Ireheart was too surprised to respond. He followed Tungdil, who was heading toward a huge door where the dwarf-leader stood; the door itself was covered in gold leaf, and runes picked out in diamonds shone brilliantly. They promised a haven of calm and safety to whoever passed through the doorway.

Four dwarf-sentries stood guard. It was obvious from their relatively slight stature that they were fourthlings; they saluted the new arrivals.

Tungdil and Ireheart stepped into the room one after the other. There was a hexagonal table in the middle, made of a bluish-gray ogre-eye stone. Each of the tribes had a place accorded them, and the freelings had also been included. The bitter enmity of the thirdlings had led to someone shattering the part of the table originally intended for them. Between the secondlings and thirdlings was a gaping hole.

This was not the only thing that struck the eye; only the representatives of the fifthlings and fourthlings were sitting at their places; there was food and drink arrayed on the table in front of them. The delegates of the various clans sat some distance off on stone benches.

Ireheart saw at once how few were gathered there. His courage started to ebb.

As the two of them entered the room, dwarves stood up and bowed their heads.

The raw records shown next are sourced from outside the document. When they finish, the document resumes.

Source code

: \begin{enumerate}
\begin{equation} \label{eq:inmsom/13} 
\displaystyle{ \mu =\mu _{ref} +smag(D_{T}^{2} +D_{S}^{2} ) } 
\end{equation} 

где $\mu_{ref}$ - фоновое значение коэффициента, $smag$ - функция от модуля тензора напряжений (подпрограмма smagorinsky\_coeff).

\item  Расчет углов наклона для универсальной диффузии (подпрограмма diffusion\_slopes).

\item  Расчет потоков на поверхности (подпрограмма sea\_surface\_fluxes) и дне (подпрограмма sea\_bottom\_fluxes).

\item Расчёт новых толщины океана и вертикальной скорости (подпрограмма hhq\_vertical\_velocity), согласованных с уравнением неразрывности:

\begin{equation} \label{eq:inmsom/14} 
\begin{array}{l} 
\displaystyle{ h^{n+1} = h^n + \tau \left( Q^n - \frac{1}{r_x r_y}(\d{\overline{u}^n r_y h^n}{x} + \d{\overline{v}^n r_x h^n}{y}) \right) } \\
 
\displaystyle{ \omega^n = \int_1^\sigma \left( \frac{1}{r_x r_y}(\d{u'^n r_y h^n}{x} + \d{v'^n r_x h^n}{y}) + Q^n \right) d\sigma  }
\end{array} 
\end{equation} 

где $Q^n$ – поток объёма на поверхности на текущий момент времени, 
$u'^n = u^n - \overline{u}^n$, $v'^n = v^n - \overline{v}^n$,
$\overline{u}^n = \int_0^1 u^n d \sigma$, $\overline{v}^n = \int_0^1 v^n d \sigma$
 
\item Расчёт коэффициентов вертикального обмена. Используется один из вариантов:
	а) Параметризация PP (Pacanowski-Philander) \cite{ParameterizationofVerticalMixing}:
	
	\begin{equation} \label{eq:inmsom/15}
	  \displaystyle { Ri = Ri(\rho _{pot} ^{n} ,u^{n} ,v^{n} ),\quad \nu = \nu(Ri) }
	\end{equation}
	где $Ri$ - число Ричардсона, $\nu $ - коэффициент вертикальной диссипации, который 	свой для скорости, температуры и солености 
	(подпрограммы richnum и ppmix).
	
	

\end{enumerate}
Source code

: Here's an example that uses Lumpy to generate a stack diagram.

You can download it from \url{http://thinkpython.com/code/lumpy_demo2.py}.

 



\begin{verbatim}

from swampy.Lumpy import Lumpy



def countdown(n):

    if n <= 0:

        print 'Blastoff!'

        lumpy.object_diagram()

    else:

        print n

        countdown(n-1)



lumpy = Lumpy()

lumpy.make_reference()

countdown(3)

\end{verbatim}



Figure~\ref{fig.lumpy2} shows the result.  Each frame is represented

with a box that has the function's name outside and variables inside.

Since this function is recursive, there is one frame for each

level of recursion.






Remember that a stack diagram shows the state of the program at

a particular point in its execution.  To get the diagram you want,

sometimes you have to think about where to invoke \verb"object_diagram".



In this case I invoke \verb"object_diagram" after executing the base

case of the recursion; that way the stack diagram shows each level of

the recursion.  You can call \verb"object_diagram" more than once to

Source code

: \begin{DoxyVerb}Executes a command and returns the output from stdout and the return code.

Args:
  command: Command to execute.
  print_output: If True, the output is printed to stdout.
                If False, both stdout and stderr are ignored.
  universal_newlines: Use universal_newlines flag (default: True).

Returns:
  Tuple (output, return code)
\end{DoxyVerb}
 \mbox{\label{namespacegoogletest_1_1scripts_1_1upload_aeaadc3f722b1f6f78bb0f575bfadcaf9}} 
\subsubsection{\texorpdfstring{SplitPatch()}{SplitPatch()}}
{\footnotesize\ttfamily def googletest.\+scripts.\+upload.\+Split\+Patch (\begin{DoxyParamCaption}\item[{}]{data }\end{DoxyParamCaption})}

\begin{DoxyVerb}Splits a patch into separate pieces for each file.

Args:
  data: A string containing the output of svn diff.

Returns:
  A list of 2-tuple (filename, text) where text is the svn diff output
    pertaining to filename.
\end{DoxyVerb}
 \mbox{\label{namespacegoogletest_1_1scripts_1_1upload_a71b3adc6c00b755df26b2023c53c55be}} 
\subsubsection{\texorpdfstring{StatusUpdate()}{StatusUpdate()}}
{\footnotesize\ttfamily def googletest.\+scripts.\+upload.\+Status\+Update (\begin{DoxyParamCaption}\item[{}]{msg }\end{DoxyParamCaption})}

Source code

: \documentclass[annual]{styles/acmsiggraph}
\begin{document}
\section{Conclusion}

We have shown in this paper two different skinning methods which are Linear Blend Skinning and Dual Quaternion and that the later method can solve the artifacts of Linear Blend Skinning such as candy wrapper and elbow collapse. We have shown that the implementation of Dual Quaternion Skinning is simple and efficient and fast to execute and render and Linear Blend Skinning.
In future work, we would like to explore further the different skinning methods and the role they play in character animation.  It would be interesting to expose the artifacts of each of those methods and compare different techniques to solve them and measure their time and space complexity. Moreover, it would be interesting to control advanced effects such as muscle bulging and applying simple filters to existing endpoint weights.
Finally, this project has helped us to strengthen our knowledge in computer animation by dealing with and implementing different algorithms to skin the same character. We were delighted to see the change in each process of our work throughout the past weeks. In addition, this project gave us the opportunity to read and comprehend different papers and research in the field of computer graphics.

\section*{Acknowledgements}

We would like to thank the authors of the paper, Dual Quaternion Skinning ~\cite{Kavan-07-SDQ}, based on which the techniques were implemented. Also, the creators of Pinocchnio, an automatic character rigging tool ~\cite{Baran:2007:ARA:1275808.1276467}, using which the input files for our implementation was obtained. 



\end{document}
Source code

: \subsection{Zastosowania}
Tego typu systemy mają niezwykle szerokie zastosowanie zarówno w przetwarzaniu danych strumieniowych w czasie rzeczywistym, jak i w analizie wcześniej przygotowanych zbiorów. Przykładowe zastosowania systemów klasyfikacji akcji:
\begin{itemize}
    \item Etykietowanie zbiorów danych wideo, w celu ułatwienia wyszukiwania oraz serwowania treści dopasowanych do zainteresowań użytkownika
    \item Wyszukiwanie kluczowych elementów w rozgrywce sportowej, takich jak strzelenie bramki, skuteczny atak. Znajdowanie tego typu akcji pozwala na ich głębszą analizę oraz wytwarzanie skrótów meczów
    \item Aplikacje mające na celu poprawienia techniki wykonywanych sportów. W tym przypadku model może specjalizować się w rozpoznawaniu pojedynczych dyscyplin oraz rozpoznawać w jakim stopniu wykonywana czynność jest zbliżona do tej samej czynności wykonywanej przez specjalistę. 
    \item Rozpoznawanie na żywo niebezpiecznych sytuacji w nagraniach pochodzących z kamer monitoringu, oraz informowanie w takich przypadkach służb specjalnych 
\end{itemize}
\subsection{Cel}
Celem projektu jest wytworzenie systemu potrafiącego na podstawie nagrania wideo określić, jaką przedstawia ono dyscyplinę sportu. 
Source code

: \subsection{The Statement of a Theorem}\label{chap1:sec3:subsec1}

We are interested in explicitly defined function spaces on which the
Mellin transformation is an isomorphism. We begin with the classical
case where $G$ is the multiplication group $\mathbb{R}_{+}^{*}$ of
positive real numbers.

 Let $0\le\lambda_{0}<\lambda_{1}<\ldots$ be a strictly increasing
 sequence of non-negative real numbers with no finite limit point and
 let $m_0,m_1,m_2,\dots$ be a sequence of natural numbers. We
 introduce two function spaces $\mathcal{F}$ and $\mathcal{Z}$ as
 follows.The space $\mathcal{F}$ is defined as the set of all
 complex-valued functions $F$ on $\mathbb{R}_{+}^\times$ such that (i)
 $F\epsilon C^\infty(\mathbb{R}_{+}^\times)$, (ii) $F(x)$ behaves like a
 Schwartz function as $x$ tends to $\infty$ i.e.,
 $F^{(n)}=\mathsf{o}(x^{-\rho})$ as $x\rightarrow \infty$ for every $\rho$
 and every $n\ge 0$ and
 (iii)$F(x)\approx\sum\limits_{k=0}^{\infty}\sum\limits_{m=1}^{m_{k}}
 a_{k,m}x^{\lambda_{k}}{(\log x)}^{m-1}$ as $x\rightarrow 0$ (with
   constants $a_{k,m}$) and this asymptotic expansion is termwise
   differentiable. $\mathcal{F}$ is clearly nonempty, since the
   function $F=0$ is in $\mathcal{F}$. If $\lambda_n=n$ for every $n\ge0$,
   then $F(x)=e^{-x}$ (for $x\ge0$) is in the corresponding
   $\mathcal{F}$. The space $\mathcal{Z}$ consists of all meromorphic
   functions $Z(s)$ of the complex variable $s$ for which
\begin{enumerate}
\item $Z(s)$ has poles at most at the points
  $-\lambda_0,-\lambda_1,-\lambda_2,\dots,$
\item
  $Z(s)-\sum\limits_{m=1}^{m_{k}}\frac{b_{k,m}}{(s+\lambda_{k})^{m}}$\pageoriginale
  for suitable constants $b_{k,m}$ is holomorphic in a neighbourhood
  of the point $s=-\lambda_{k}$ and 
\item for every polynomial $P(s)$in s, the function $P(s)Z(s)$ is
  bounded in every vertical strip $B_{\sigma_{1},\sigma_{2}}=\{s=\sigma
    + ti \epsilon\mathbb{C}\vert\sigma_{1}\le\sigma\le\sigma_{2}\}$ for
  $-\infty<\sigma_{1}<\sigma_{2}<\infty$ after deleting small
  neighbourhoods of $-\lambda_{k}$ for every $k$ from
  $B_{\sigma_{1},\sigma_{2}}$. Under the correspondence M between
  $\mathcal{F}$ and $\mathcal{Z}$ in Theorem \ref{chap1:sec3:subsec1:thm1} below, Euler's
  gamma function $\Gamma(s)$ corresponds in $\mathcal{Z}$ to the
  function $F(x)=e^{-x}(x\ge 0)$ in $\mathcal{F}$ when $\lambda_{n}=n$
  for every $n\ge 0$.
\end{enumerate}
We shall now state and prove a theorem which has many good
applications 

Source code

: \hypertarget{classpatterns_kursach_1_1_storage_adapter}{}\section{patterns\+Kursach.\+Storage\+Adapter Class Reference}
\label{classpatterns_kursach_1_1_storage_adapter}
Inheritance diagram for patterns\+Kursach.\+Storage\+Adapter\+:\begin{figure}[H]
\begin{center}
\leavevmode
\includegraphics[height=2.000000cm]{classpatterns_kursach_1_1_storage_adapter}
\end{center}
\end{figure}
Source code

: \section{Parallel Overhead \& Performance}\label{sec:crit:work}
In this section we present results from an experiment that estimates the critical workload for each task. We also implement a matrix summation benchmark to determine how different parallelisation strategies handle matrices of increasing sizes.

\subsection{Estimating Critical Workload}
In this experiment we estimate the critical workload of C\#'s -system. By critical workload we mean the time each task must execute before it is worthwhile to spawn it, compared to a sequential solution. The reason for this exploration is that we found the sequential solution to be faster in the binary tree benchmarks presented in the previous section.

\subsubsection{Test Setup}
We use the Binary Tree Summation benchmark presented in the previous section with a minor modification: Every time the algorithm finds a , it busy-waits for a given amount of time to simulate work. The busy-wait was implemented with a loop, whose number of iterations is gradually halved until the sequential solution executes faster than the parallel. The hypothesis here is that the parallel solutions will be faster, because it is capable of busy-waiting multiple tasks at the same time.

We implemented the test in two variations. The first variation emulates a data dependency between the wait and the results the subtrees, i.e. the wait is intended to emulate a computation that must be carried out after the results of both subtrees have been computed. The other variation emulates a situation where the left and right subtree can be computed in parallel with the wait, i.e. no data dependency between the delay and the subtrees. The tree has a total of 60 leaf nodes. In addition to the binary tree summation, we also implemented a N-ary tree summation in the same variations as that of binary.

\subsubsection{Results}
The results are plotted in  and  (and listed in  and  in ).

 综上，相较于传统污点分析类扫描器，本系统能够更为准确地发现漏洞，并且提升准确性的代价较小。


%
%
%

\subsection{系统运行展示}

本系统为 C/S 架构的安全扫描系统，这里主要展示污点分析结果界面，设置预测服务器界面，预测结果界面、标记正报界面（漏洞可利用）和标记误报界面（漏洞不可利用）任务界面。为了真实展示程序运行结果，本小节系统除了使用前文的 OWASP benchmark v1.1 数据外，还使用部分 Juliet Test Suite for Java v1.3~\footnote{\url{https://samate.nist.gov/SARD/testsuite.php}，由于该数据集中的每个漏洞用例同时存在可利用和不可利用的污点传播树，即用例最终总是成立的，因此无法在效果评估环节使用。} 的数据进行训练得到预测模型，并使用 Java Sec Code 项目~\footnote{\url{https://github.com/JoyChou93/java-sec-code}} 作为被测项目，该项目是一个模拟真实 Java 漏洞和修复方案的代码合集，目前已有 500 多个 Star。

“Welcome,” said one dwarf, wearing an ornamental silver cuirass with polished gold inlay. He made no secret of his wealth. It would have been difficult to conceal the brilliance of the dazzling jewels on his armor. He had long blond hair, his sideburns reached to his chest, while the beard on his chin curled down all the way to his belt; the remaining facial hair was smartly trimmed to a finger’s length. “I am Frandibar Gemholder of the clan of the Gold Beaters and I am king of the fourthlings. I bid you both welcome, Tungdil Goldhand and Boindil Doubleblade, and am glad to be the first in Girdlegard to receive the heroes of our race. It is truly a great honor!” He approached them, stretching out his hand to Tungdil.

The one-eyed dwarf studied the king as if he were dealing with some leprous supplicant. He had to force himself to hold out his own hand, doing so slowly and reluctantly. Ireheart sighed, showing himself eager to greet the king in contrast, and giving a strong handshake.

Then a second dwarf came over from the table. His wavy dark-brown hair was worn in a plait, his beard was short and, in contrast to the ruler of the fourthlings, he wore combat dress that seemed to be a cross between chain mail and lamellar armor. On his weapons belt hung a two-headed morning star studded with spikes, and at his left side there was short-handled throwing ax.

His figure was impressively muscular. The fifthlings were a mixture of different dwarf-tribes and had accepted the heritage of the Gray Range. The original fifthlings, the defenders of the Stone Gate, had all died out, so Ireheart hazarded a guess that this dwarf’s ancestors had been firstlings or secondlings.